Aber die Kosten eines Krieges bloß an dem für das Kriegführen verausgabten Gelde messen hieße die Elle eines Kleinkrämers an große geschichtliche Ereignisse anlegen. Die eigentliche Rechnung für den Sieg über Spanien wird die Union erst zu begleichen haben, und sie wird jene erste um ein gewaltiges übertreffen.

Mit der Erwerbung der Philippinen hörten die Vereinigten Staaten auf, eine bloß amerikanische Macht zu sein, sie sind zu einer Weltmacht geworden. Die Defensivlosung der Monroe-Doktrin[1] macht Platz einer offensiven Weltpolitik, einer Politik der Annexion in fremden Weltteilen. Dies bedeutet aber eine gründliche Umwälzung der ganzen auswärtigen Politik der Union. Während sie bis jetzt bloß ihre amerikanischen Interessen zu verteidigen hatte, hat sie nun Interessen in Asien, in China, in Australien, wird in politische Konflikte mit England, Rußland, Deutschland gestürzt, in alle wichtigen Weltangelegenheiten mit verwickelt, den Gefahren weiterer Kriege ausgesetzt. Die Ara der ruhigen inneren Entwicklung ist nun dahin, ein neues Blatt, auf das die Geschichte die unerwartetsten und bizarrsten Dinge schreiben kann, wird eröffnet.

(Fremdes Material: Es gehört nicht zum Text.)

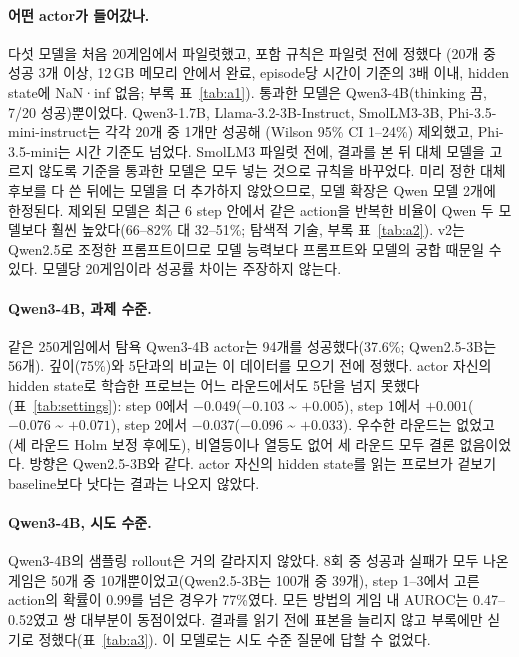 \documentclass[11pt]{article}
\begin{document}
\paragraph{어떤 actor가 들어갔나.} 다섯 모델을 처음 20게임에서 파일럿했고, 포함 규칙은 파일럿 전에 정했다
(20개 중 성공 3개 이상, 12\,GB 메모리 안에서 완료, episode당 시간이 기준의 3배 이내, hidden state에 NaN·inf 없음; 부록 표~\ref{tab:a1}).
통과한 모델은 Qwen3-4B(thinking 끔, 7/20 성공)뿐이었다. Qwen3-1.7B, Llama-3.2-3B-Instruct, SmolLM3-3B, Phi-3.5-mini-instruct는 각각 20개 중 1개만 성공해
(Wilson 95\% CI 1--24\%) 제외했고, Phi-3.5-mini는 시간 기준도 넘었다. SmolLM3 파일럿 전에, 결과를 본 뒤 대체 모델을 고르지 않도록 기준을 통과한 모델은 모두 넣는 것으로 규칙을 바꾸었다.
미리 정한 대체 후보를 다 쓴 뒤에는 모델을 더 추가하지 않았으므로, 모델 확장은 Qwen 모델 2개에 한정된다.
제외된 모델은 최근 6 step 안에서 같은 action을 반복한 비율이 Qwen 두 모델보다 훨씬 높았다(66--82\% 대 32--51\%; 탐색적 기술, 부록 표~\ref{tab:a2}).
v2는 Qwen2.5로 조정한 프롬프트이므로 모델 능력보다 프롬프트와 모델의 궁합 때문일 수 있다. 모델당 20게임이라 성공률 차이는 주장하지 않는다.

\paragraph{Qwen3-4B, 과제 수준.} 같은 250게임에서 탐욕 Qwen3-4B actor는 94개를 성공했다(37.6\%; Qwen2.5-3B는 56개).
깊이(75\%)와 5단과의 비교는 이 데이터를 모으기 전에 정했다. actor 자신의 hidden state로 학습한 프로브는 어느 라운드에서도 5단을 넘지 못했다
(표~\ref{tab:settings}): step 0에서 $-0.049$($-0.103$ \textasciitilde{} $+0.005$), step 1에서 $+0.001$($-0.076$ \textasciitilde{} $+0.071$), step 2에서 $-0.037$($-0.096$ \textasciitilde{} $+0.033$).
우수한 라운드는 없었고(세 라운드 Holm 보정 후에도), 비열등이나 열등도 없어 세 라운드 모두 결론 없음이었다.
방향은 Qwen2.5-3B와 같다. actor 자신의 hidden state를 읽는 프로브가 겉보기 baseline보다 낫다는 결과는 나오지 않았다.

\paragraph{Qwen3-4B, 시도 수준.} Qwen3-4B의 샘플링 rollout은 거의 갈라지지 않았다. 8회 중 성공과 실패가 모두 나온 게임은 50개 중 10개뿐이었고(Qwen2.5-3B는 100개 중 39개),
step 1--3에서 고른 action의 확률이 0.99를 넘은 경우가 77\%였다. 모든 방법의 게임 내 AUROC는 0.47--0.52였고 쌍 대부분이 동점이었다.
결과를 읽기 전에 표본을 늘리지 않고 부록에만 싣기로 정했다(표~\ref{tab:a3}). 이 모델로는 시도 수준 질문에 답할 수 없었다.
\end{document}
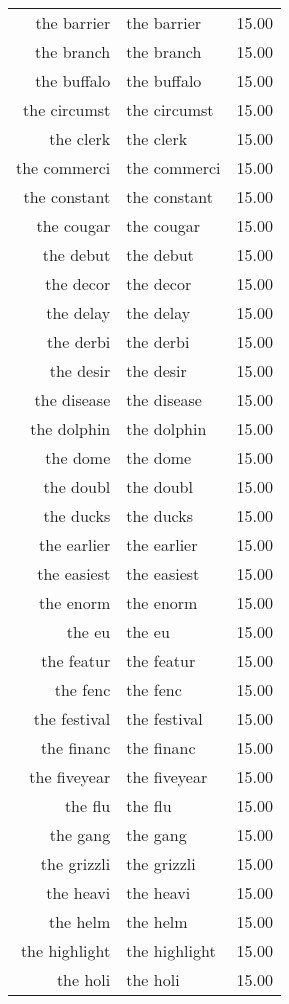 \begin{table}[ht]
\begin{tabular}{rlr}
  the barrier & the barrier & 15.00 \\ 
  the branch & the branch & 15.00 \\ 
  the buffalo & the buffalo & 15.00 \\ 
  the circumst & the circumst & 15.00 \\ 
  the clerk & the clerk & 15.00 \\ 
  the commerci & the commerci & 15.00 \\ 
  the constant & the constant & 15.00 \\ 
  the cougar & the cougar & 15.00 \\ 
  the debut & the debut & 15.00 \\ 
  the decor & the decor & 15.00 \\ 
  the delay & the delay & 15.00 \\ 
  the derbi & the derbi & 15.00 \\ 
  the desir & the desir & 15.00 \\ 
  the disease & the disease & 15.00 \\ 
  the dolphin & the dolphin & 15.00 \\ 
  the dome & the dome & 15.00 \\ 
  the doubl & the doubl & 15.00 \\ 
  the ducks & the ducks & 15.00 \\ 
  the earlier & the earlier & 15.00 \\ 
  the easiest & the easiest & 15.00 \\ 
  the enorm & the enorm & 15.00 \\ 
  the eu & the eu & 15.00 \\ 
  the featur & the featur & 15.00 \\ 
  the fenc & the fenc & 15.00 \\ 
  the festival & the festival & 15.00 \\ 
  the financ & the financ & 15.00 \\ 
  the fiveyear & the fiveyear & 15.00 \\ 
  the flu & the flu & 15.00 \\ 
  the gang & the gang & 15.00 \\ 
  the grizzli & the grizzli & 15.00 \\ 
  the heavi & the heavi & 15.00 \\ 
  the helm & the helm & 15.00 \\ 
  the highlight & the highlight & 15.00 \\ 
  the holi & the holi & 15.00 \\ 

\end{tabular}
\end{table}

Um die Herrschaft über die neu erworbenen Länder aber zu behaupten, muß die nordamerikanische Union schon jetzt eine gründliche Reorganisation ihrer inneren materiellen Verfassung vornehmen. Bis jetzt besaß sie eine sehr kleine Armee (30 000 Mann: 12 000 Infanterie, 6 000 Kavallerie, 4 000 Artillerie, 8 000 Beamte und 60 Batterien) und eine untergeordnete Flotte (81 Fahrzeuge mit 230 000 Tonnen Gehalt, 18 Admiralen, 703 Offizieren, 12 000 Matrosen, 750 Schiffsjungen).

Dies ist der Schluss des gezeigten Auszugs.